Edit: It's ambiguously worded, but if it's on the entire sale then Bithell made a misleading argument (the 90% doesn't go to G2A, some portion goes to the reseller?!), but I'd assume it's 10% on whatever G2A keeps. So I guess that's theoretically double dipping, sure.
 

FlyinJ

Douchebag. Yes, me.
Wait, the G2A guy said that they couldn't change their policies quickly because the company was 40% women? Was that supposed to be a "You know how women are! They are impossible!" kind of thing?

What the fuck!?!
 

xch1n

Member
Wow lots of people in that YouTube videos comments say they like G2A

If G2A had been around when I was a teenager and didn't have/get money to spend on games, I would have been all about it. For young people who don't have the same ability as adults to engage with their hobby on it's economic realities, G2A seems wonderful. The fact that crime enables it is secondary to getting the games, especially if the crime is so far removed from their experience (they're paying for the games, it's obviously more ethical than pirating, right?)
 

WarRock

Member
G2A response is insane. How come Randy Pitchford doesn't want to work with them? I'm seeing lots of similarities.
 

Aroll

Member
The guy's responses are laughable. I mean, yes, you operate in a grey market. Own it. It's not illegal to do so. You won't suffer any reputation hits you don't already have.

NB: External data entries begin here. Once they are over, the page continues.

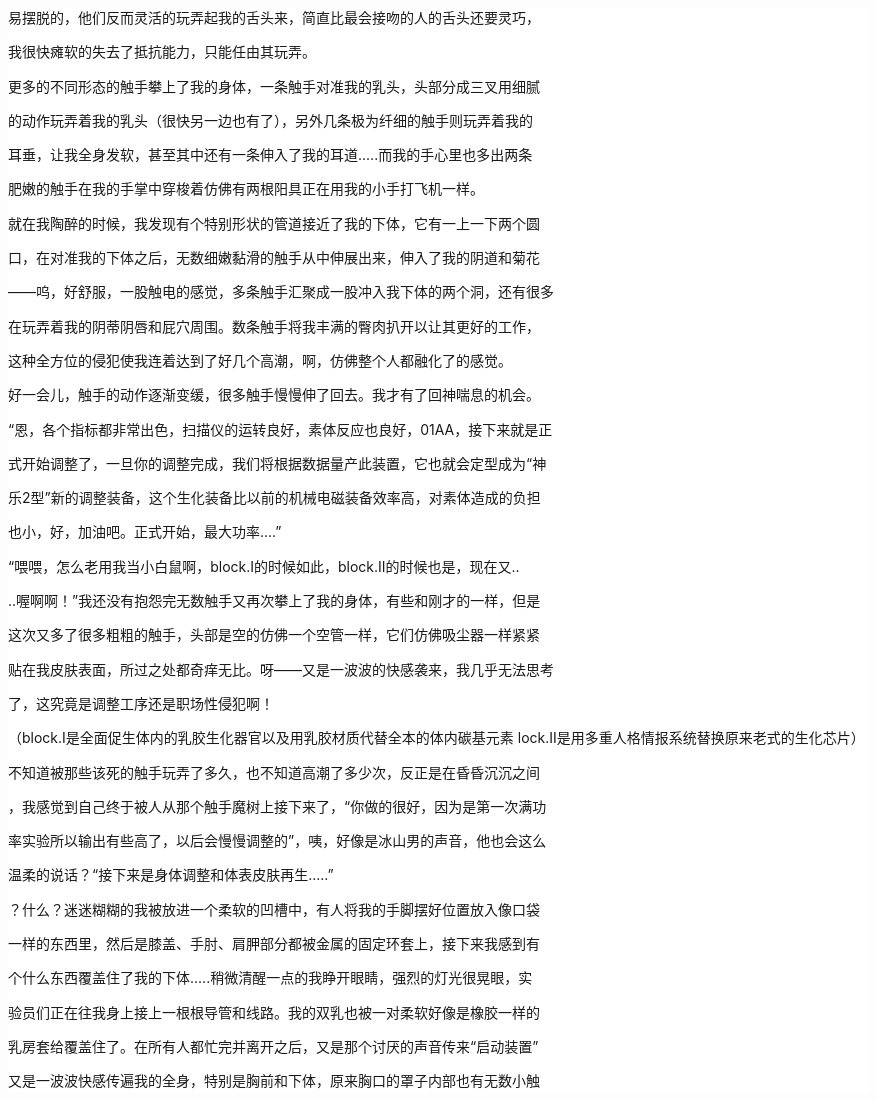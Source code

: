 易摆脱的，他们反而灵活的玩弄起我的舌头来，简直比最会接吻的人的舌头还要灵巧，

我很快瘫软的失去了抵抗能力，只能任由其玩弄。

更多的不同形态的触手攀上了我的身体，一条触手对准我的乳头，头部分成三叉用细腻

的动作玩弄着我的乳头（很快另一边也有了），另外几条极为纤细的触手则玩弄着我的

耳垂，让我全身发软，甚至其中还有一条伸入了我的耳道.....而我的手心里也多出两条

肥嫩的触手在我的手掌中穿梭着仿佛有两根阳具正在用我的小手打飞机一样。

就在我陶醉的时候，我发现有个特别形状的管道接近了我的下体，它有一上一下两个圆

口，在对准我的下体之后，无数细嫩黏滑的触手从中伸展出来，伸入了我的阴道和菊花

——呜，好舒服，一股触电的感觉，多条触手汇聚成一股冲入我下体的两个洞，还有很多

在玩弄着我的阴蒂阴唇和屁穴周围。数条触手将我丰满的臀肉扒开以让其更好的工作，

这种全方位的侵犯使我连着达到了好几个高潮，啊，仿佛整个人都融化了的感觉。

好一会儿，触手的动作逐渐变缓，很多触手慢慢伸了回去。我才有了回神喘息的机会。

“恩，各个指标都非常出色，扫描仪的运转良好，素体反应也良好，01AA，接下来就是正

式开始调整了，一旦你的调整完成，我们将根据数据量产此装置，它也就会定型成为“神

乐2型”新的调整装备，这个生化装备比以前的机械电磁装备效率高，对素体造成的负担

也小，好，加油吧。正式开始，最大功率....”

“喂喂，怎么老用我当小白鼠啊，block.I的时候如此，block.II的时候也是，现在又..

..喔啊啊！”我还没有抱怨完无数触手又再次攀上了我的身体，有些和刚才的一样，但是

这次又多了很多粗粗的触手，头部是空的仿佛一个空管一样，它们仿佛吸尘器一样紧紧

贴在我皮肤表面，所过之处都奇痒无比。呀——又是一波波的快感袭来，我几乎无法思考

了，这究竟是调整工序还是职场性侵犯啊！

（block.I是全面促生体内的乳胶生化器官以及用乳胶材质代替全本的体内碳基元素
lock.II是用多重人格情报系统替换原来老式的生化芯片）

不知道被那些该死的触手玩弄了多久，也不知道高潮了多少次，反正是在昏昏沉沉之间

，我感觉到自己终于被人从那个触手魔树上接下来了，“你做的很好，因为是第一次满功

率实验所以输出有些高了，以后会慢慢调整的”，咦，好像是冰山男的声音，他也会这么

温柔的说话？“接下来是身体调整和体表皮肤再生.....”

？什么？迷迷糊糊的我被放进一个柔软的凹槽中，有人将我的手脚摆好位置放入像口袋

一样的东西里，然后是膝盖、手肘、肩胛部分都被金属的固定环套上，接下来我感到有

个什么东西覆盖住了我的下体.....稍微清醒一点的我睁开眼睛，强烈的灯光很晃眼，实

验员们正在往我身上接上一根根导管和线路。我的双乳也被一对柔软好像是橡胶一样的

乳房套给覆盖住了。在所有人都忙完并离开之后，又是那个讨厌的声音传来“启动装置”

又是一波波快感传遍我的全身，特别是胸前和下体，原来胸口的罩子内部也有无数小触
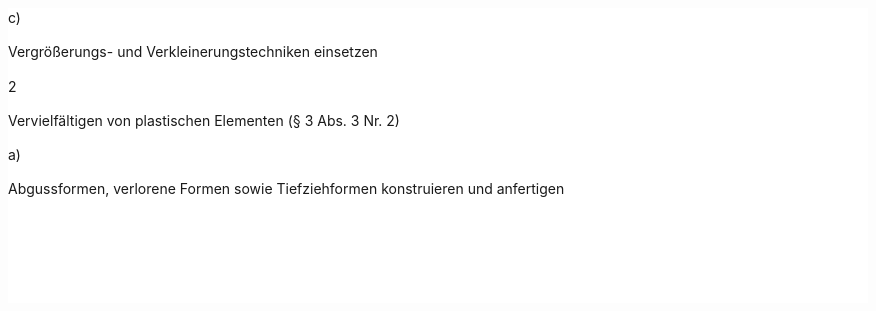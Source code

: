 c)

</td>

<td style="border-right: 0.5pt solid ; border-bottom: 0.5pt solid ; " align="left" valign="top" charoff="50">

Vergrößerungs- und Verkleinerungstechniken einsetzen

</td>

</tr>

<tr style="border-bottom: 0.5pt solid ; ">

<td style="border-right: 0.5pt solid ; border-bottom: 0.5pt solid ; " rowspan="3" align="right" valign="top" charoff="50">

2

</td>

<td style="border-right: 0.5pt solid ; border-bottom: 0.5pt solid ; " rowspan="3" align="left" valign="top" charoff="50">

Vervielfältigen von plastischen Elementen (§ 3 Abs. 3 Nr. 2)

</td>

<td style align="left" valign="top" charoff="50">

a)

</td>

<td style="border-right: 0.5pt solid ; " align="left" valign="top" charoff="50">

Abgussformen, verlorene Formen sowie Tiefziehformen konstruieren und
anfertigen

</td>

<td style="border-right: 0.5pt solid ; border-bottom: 0.5pt solid ; " rowspan="3" align="left" valign="top" charoff="50">

 

</td>

<td style="border-right: 0.5pt solid ; border-bottom: 0.5pt solid ; " rowspan="3" align="left" valign="top" charoff="50">

 

</td>

<td style="border-right: 0.5pt solid ; border-bottom: 0.5pt solid ; " rowspan="3" align="left" valign="top" charoff="50">

 

</td>

<td style="border-bottom: 0.5pt solid ; " rowspan="3" align="center" valign="middle" charoff="50">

The only thing is interesting to me. We live in a world where we expect hardware to be region free right? You want a switch cheaper than say, it costs in Australia? Import one. Etc.

Yet, if a game is purchase in say, france during a sale or something, and then resold in the United States - I don't really see the correlation to the negative impact on developers/publishers. They already received the money from the sale of that game. Isn't this akin to someone buying a game and reselling it at their leisure? (at least, that's the idea). It's a secondary market, no?

I mean, the final question was literally about region locking games - why is this deemed okay but region locking hardware isn't?

Seems all counter productive. Who cares what a customer does with the game after buying it. They want to resell it, oh well? I understand dealing with real fraud (people stealing credit cards, etc)

But I dunno. G2A's base system of customers reselling digital keys they purchased doesn't seem that shady to me?
 

gofreak

GAF's Bob Woodward
Silly question perhaps, but if devs know a key was bought fraudulently and resold on G2A - or wherever - can they not revoke the key? Or is it a matter of the overhead involved in chasing that up, tracking and revoking?

The root problem seems to be the fraudulent transactions. I guess devs might view G2A as offering incentive to fraudsters by providing a easy resell outlet for them, but I'm guessing if G2A wasn't, someone else would, now that the genie is out of the bottle. It might be a bit naive to think that if G2A changes, fraudulent activity aimed at profiting from resale outlets will go away.
 

MUnited83

For you.
Silly question perhaps, but if devs know a key was bought fraudulently and resold on G2A - or wherever - can they not revoke the key? Or is it a matter of the overhead involved in chasing that up, tracking and revoking?

The root problem seems to be the fraudulent transactions. I guess devs might view G2A as offering incentive to fraudsters by providing a easy resell outlet for them, but I'm guessing if G2A wasn't, someone else would, now that the genie is out of the bottle. It might be a bit naive to think that if G2A changes, fraudulent activity aimed at profiting from resale outlets will go away.

The costs involved when you get a chargeback are huge. Like, you can put people out of business with that.
 

Mattenth

Member
Silly question perhaps, but if devs know a key was bought fraudulently and resold on G2A - or wherever - can they not revoke the key? Or is it a matter of the overhead involved in chasing that up, tracking and revoking?

They can, but it's​ painful. Consumers often end up blaming the developer instead of the seller.

What I don't understand is... if not fraud or hacking, where do all these keys come from?

My core gripe with G2A is that they're frequently dishonest right from the start. It's not like an average gamer can easily buy a CD key.

They try to spin this pro-consumer brand, but I don't think selling CD keys is a normal consumer activity.